_Problem description:_
Return each line below holding the string "software".

(Dataset entries)
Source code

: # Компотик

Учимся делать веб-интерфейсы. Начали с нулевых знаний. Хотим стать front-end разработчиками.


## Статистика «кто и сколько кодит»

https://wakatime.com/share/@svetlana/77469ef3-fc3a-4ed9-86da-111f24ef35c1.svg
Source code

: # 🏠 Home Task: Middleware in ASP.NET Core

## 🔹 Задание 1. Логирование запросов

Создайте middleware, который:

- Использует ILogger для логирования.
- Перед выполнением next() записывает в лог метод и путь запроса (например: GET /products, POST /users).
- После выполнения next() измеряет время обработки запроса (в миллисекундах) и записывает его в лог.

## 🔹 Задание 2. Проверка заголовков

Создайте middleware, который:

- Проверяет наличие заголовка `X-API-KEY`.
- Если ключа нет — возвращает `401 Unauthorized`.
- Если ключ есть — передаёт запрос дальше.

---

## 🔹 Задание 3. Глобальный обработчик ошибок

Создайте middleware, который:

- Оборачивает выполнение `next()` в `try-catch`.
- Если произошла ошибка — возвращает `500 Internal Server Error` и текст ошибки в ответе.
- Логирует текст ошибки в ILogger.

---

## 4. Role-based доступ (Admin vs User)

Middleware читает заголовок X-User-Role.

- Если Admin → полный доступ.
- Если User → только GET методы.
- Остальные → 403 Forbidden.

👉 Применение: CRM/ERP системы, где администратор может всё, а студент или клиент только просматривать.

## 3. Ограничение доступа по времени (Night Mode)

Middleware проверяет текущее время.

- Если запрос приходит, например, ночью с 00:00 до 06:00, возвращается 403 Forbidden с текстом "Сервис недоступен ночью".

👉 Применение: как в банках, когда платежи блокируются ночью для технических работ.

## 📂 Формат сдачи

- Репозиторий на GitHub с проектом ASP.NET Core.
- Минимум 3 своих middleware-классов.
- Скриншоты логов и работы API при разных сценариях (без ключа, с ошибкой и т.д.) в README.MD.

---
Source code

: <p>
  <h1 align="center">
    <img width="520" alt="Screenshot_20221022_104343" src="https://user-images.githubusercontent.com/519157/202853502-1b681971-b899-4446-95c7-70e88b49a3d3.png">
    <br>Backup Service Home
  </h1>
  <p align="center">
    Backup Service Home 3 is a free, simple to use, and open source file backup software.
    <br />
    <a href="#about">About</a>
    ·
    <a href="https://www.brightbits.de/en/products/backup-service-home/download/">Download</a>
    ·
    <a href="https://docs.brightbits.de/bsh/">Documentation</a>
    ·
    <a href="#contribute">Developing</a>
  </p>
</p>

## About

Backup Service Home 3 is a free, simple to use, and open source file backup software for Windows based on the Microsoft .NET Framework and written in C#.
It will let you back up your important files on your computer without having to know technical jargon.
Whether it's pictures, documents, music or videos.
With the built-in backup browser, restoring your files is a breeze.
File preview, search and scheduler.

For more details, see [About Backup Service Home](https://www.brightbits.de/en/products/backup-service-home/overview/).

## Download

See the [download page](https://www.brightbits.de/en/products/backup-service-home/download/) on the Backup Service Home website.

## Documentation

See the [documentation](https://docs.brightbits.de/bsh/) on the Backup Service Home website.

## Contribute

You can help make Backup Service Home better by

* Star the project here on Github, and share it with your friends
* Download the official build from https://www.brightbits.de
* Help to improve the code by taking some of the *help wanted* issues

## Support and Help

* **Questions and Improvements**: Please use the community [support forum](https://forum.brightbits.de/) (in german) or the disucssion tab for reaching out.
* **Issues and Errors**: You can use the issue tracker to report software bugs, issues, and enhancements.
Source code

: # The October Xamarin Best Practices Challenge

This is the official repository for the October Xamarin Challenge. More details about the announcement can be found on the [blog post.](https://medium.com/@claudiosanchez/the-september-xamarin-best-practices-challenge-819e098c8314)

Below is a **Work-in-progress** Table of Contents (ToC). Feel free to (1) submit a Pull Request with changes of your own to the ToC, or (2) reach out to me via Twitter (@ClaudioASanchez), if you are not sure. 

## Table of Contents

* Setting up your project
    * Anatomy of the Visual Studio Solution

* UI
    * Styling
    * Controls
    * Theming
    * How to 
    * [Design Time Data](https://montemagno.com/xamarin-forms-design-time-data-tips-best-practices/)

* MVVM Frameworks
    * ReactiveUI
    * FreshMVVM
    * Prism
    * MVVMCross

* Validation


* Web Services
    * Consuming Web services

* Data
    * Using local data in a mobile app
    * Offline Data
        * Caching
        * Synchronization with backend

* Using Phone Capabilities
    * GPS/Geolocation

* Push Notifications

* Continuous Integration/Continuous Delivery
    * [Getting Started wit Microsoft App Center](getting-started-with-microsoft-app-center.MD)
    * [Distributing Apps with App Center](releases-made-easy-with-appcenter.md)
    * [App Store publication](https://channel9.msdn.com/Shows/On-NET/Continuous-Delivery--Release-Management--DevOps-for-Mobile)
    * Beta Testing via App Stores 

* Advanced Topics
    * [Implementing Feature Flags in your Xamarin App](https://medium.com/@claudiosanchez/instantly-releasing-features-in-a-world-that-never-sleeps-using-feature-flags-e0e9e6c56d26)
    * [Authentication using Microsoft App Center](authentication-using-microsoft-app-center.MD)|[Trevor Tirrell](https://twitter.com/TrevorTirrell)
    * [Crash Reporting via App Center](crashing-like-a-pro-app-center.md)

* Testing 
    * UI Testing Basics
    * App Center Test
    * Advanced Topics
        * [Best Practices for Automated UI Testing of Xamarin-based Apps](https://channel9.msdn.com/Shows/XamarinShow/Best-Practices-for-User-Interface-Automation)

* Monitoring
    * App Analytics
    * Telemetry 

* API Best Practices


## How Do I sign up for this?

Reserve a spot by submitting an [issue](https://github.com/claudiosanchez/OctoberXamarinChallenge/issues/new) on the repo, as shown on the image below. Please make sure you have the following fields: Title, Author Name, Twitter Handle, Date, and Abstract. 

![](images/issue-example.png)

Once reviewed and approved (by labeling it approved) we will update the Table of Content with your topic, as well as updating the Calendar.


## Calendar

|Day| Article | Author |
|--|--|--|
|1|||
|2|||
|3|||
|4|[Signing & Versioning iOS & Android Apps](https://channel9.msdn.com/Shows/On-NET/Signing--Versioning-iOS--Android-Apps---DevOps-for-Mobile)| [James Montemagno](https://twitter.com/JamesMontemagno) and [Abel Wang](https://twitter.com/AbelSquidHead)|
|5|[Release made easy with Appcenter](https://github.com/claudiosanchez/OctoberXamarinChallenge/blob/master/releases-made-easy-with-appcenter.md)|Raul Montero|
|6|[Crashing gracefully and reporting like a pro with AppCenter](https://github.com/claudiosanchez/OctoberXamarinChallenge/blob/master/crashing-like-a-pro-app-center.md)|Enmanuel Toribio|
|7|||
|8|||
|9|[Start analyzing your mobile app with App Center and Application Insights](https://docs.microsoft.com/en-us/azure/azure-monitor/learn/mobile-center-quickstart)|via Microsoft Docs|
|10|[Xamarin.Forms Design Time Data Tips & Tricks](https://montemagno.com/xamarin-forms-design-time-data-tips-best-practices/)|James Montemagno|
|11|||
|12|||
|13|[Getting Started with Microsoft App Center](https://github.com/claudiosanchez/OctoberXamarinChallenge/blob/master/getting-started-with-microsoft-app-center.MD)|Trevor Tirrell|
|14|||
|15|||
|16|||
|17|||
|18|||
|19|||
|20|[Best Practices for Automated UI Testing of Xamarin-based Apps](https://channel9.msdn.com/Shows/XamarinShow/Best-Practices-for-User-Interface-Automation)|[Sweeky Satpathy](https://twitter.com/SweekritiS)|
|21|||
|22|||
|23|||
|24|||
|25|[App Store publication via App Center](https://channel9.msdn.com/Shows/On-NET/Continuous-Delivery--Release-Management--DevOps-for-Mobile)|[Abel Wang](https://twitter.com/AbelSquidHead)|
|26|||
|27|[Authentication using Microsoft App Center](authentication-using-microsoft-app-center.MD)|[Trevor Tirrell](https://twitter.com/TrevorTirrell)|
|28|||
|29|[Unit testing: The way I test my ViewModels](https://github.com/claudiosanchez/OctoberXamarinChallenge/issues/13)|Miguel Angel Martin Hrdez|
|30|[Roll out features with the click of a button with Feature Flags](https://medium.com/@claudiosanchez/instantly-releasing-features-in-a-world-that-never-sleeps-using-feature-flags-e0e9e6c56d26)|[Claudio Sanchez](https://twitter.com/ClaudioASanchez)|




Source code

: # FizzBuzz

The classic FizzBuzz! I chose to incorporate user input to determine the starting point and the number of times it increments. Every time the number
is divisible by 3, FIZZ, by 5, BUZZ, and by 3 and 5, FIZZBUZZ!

_The answer:_
    Backup Service Home 3 is a free, simple to use, and open source file backup software.
Backup Service Home 3 is a free, simple to use, and open source file backup software for Windows based on the Microsoft .NET Framework and written in C#.
* **Issues and Errors**: You can use the issue tracker to report software bugs, issues, and enhancements.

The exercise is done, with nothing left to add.